→ **What the exercise asks**
In how many lines of the records does "ratios" appear? Answer with one number.

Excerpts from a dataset
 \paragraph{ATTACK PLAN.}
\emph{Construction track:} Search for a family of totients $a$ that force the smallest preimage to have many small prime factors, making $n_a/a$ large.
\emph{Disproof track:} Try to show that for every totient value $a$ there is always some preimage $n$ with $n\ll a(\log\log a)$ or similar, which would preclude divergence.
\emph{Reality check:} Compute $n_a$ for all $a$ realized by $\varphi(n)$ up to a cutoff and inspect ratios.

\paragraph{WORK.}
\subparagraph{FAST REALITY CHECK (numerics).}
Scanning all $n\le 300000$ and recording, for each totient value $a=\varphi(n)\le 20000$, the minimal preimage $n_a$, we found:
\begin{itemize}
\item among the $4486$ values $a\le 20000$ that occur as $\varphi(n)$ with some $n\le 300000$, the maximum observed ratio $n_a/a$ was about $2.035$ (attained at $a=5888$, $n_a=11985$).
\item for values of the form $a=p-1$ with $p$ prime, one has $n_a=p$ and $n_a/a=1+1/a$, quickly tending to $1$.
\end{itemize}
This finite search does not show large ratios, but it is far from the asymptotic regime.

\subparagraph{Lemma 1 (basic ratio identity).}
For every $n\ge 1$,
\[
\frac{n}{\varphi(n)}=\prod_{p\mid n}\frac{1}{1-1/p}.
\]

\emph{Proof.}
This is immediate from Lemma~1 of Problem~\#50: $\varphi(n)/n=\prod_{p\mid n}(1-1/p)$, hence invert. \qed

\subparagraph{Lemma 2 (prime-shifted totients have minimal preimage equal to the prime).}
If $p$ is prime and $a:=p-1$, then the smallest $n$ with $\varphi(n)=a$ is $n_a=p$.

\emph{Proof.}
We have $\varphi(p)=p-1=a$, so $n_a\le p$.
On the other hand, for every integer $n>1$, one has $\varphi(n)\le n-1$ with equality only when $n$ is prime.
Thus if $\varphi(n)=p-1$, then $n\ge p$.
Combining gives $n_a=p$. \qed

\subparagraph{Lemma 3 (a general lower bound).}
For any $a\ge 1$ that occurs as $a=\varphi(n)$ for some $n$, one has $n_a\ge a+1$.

→ **Written reply**
2